▸ **What is needed**: Using the records below, quote only the span that opens with the line containing "Let \(X_1, X_2, \ldots, X_n\)" and closes with the line containing "We have already", exactly and inclusively.

▸ **Provided data**:
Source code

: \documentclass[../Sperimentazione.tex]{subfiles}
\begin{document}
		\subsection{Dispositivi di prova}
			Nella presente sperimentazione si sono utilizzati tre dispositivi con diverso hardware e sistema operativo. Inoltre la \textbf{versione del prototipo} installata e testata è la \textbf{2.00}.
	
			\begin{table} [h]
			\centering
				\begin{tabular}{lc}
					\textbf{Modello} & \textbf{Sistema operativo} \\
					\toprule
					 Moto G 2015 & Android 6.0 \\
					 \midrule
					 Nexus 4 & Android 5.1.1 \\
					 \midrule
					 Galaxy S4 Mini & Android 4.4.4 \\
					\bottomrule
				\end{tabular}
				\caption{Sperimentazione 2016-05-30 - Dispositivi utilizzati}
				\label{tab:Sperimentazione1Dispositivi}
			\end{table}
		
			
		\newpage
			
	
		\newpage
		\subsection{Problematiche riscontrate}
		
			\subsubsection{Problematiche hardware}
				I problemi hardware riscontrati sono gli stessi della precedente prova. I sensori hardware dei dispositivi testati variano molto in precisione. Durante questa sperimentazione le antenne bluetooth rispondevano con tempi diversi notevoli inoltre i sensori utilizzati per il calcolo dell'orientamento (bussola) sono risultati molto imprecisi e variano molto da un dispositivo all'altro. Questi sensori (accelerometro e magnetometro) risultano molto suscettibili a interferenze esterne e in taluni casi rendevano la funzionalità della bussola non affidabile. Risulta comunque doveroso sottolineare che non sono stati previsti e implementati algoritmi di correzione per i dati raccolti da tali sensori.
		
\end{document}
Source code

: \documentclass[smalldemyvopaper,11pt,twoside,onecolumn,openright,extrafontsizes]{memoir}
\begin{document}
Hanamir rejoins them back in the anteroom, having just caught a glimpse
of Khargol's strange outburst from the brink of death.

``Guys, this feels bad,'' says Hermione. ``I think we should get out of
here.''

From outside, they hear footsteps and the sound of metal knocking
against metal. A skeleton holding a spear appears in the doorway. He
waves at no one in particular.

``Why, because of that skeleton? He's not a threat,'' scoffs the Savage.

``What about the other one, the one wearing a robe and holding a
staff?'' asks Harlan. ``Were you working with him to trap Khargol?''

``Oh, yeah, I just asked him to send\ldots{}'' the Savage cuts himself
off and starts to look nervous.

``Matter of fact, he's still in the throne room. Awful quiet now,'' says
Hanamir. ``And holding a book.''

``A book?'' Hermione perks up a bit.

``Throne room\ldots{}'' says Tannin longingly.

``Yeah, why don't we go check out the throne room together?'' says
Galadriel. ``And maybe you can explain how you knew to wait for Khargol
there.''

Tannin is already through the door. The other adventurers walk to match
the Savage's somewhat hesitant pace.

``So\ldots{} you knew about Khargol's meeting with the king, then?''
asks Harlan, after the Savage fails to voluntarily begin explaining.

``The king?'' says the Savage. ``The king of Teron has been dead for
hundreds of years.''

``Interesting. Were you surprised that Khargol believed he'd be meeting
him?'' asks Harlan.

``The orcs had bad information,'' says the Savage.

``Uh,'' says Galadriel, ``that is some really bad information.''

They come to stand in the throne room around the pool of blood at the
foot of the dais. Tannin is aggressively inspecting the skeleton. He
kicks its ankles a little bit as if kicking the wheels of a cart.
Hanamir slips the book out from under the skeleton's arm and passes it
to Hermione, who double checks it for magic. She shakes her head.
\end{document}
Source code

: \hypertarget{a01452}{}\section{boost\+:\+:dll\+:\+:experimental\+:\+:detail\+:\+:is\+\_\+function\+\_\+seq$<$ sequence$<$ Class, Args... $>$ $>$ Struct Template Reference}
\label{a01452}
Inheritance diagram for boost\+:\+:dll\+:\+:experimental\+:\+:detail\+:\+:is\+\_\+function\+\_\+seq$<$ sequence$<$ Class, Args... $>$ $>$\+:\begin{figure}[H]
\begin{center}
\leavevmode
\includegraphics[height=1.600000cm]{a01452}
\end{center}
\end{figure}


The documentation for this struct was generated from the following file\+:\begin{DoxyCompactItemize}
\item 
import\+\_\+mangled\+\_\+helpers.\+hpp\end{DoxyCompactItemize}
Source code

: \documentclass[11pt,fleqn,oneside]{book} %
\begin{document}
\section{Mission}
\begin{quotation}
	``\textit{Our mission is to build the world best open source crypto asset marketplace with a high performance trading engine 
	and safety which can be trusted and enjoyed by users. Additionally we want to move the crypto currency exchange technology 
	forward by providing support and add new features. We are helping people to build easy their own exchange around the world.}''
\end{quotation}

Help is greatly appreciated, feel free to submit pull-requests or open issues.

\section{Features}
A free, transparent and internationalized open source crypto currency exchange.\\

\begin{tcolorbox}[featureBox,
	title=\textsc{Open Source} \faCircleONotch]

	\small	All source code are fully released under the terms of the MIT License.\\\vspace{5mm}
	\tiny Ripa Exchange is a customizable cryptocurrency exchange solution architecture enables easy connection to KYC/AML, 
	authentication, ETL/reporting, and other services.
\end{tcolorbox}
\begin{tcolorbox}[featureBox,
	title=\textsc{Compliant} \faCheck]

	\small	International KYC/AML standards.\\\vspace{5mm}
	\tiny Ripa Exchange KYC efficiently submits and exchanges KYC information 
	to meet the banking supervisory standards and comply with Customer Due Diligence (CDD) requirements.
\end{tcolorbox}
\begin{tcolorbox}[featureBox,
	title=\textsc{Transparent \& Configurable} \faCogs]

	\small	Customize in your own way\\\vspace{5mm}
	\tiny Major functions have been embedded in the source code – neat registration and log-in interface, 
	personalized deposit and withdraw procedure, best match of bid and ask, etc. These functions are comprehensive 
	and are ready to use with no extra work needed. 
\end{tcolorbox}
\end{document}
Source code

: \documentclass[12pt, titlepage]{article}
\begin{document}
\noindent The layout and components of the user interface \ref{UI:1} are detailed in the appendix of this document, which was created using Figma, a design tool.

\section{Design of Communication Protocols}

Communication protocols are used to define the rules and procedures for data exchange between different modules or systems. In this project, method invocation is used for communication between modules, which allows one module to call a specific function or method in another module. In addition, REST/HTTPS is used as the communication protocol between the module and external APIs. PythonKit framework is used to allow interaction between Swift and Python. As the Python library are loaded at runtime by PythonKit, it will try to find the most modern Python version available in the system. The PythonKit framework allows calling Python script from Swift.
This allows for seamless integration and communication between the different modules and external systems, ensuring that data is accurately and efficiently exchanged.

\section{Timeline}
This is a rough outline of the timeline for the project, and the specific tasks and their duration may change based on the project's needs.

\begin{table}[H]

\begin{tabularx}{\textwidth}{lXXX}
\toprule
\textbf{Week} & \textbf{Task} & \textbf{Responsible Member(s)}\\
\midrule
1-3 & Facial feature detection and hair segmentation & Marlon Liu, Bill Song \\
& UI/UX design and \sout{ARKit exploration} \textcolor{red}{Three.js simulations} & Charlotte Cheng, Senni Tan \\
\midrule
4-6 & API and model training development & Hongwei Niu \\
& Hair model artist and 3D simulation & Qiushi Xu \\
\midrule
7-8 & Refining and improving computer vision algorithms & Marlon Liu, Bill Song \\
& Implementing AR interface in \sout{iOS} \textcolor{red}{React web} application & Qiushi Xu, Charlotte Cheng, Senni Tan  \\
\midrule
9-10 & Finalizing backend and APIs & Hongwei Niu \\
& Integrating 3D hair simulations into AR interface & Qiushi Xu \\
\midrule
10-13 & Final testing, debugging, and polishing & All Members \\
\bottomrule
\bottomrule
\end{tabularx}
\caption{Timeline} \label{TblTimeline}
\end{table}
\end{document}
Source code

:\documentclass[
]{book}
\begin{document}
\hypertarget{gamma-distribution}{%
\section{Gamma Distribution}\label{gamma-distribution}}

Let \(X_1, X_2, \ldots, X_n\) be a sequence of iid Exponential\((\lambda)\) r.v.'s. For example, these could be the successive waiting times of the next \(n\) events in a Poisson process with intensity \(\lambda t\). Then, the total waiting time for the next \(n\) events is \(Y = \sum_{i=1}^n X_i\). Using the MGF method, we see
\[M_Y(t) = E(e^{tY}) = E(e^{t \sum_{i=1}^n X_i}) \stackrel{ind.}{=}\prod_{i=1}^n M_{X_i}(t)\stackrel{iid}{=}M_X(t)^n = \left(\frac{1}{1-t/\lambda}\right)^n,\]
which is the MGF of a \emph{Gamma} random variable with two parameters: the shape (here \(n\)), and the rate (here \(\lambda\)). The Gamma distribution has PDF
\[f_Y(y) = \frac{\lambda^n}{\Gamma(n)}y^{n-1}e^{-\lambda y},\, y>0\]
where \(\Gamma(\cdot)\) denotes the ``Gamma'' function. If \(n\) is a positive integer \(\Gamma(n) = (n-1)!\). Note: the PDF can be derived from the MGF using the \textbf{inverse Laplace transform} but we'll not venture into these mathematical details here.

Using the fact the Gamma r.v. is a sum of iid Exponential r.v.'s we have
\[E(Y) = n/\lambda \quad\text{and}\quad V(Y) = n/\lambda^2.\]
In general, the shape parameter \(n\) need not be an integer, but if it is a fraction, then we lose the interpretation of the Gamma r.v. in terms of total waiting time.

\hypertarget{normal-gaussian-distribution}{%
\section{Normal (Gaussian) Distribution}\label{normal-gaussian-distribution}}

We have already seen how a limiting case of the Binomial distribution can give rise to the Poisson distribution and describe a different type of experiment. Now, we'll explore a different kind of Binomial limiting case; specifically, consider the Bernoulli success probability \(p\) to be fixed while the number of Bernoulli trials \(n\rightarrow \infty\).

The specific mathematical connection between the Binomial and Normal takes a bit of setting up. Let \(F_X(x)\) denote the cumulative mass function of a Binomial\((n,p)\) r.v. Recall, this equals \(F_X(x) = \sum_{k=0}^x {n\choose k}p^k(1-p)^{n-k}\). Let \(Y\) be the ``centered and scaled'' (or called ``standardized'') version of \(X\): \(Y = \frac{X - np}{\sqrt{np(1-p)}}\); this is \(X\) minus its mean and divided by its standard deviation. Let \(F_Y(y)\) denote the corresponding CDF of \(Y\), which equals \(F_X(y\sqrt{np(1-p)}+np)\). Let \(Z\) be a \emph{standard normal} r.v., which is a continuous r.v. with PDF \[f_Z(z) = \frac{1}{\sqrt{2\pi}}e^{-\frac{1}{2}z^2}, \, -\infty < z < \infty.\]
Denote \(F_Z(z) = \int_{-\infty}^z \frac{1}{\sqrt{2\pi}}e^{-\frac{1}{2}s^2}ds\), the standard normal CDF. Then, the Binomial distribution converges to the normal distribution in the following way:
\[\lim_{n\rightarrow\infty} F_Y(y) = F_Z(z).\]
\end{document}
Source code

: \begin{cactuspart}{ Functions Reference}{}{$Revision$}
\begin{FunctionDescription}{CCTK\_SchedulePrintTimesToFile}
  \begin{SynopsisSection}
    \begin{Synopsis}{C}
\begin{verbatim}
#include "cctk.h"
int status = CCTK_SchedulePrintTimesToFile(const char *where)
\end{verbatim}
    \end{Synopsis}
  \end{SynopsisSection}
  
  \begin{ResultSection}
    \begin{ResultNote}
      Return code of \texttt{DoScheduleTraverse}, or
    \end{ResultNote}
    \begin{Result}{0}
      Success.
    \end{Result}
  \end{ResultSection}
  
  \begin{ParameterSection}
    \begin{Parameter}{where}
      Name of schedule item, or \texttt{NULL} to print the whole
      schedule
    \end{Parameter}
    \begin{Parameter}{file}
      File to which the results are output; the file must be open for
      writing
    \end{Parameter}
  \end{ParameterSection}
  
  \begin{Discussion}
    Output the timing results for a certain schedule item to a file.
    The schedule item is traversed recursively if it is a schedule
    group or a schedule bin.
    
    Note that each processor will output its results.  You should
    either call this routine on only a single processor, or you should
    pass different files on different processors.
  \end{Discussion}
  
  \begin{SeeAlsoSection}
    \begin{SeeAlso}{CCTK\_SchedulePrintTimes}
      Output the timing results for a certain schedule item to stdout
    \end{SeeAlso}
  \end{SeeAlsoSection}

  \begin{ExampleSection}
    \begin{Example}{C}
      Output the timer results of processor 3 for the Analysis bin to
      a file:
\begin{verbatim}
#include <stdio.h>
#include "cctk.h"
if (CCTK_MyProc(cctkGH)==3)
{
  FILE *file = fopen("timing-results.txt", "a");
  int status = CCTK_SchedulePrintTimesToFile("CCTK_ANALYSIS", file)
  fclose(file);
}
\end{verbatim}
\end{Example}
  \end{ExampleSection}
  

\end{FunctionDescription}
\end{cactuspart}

▸ **Result for this task**:
Let \(X_1, X_2, \ldots, X_n\) be a sequence of iid Exponential\((\lambda)\) r.v.'s. For example, these could be the successive waiting times of the next \(n\) events in a Poisson process with intensity \(\lambda t\). Then, the total waiting time for the next \(n\) events is \(Y = \sum_{i=1}^n X_i\). Using the MGF method, we see
\[M_Y(t) = E(e^{tY}) = E(e^{t \sum_{i=1}^n X_i}) \stackrel{ind.}{=}\prod_{i=1}^n M_{X_i}(t)\stackrel{iid}{=}M_X(t)^n = \left(\frac{1}{1-t/\lambda}\right)^n,\]
which is the MGF of a \emph{Gamma} random variable with two parameters: the shape (here \(n\)), and the rate (here \(\lambda\)). The Gamma distribution has PDF
\[f_Y(y) = \frac{\lambda^n}{\Gamma(n)}y^{n-1}e^{-\lambda y},\, y>0\]
where \(\Gamma(\cdot)\) denotes the ``Gamma'' function. If \(n\) is a positive integer \(\Gamma(n) = (n-1)!\). Note: the PDF can be derived from the MGF using the \textbf{inverse Laplace transform} but we'll not venture into these mathematical details here.

Using the fact the Gamma r.v. is a sum of iid Exponential r.v.'s we have
\[E(Y) = n/\lambda \quad\text{and}\quad V(Y) = n/\lambda^2.\]
In general, the shape parameter \(n\) need not be an integer, but if it is a fraction, then we lose the interpretation of the Gamma r.v. in terms of total waiting time.

\hypertarget{normal-gaussian-distribution}{%
\section{Normal (Gaussian) Distribution}\label{normal-gaussian-distribution}}

We have already seen how a limiting case of the Binomial distribution can give rise to the Poisson distribution and describe a different type of experiment. Now, we'll explore a different kind of Binomial limiting case; specifically, consider the Bernoulli success probability \(p\) to be fixed while the number of Bernoulli trials \(n\rightarrow \infty\).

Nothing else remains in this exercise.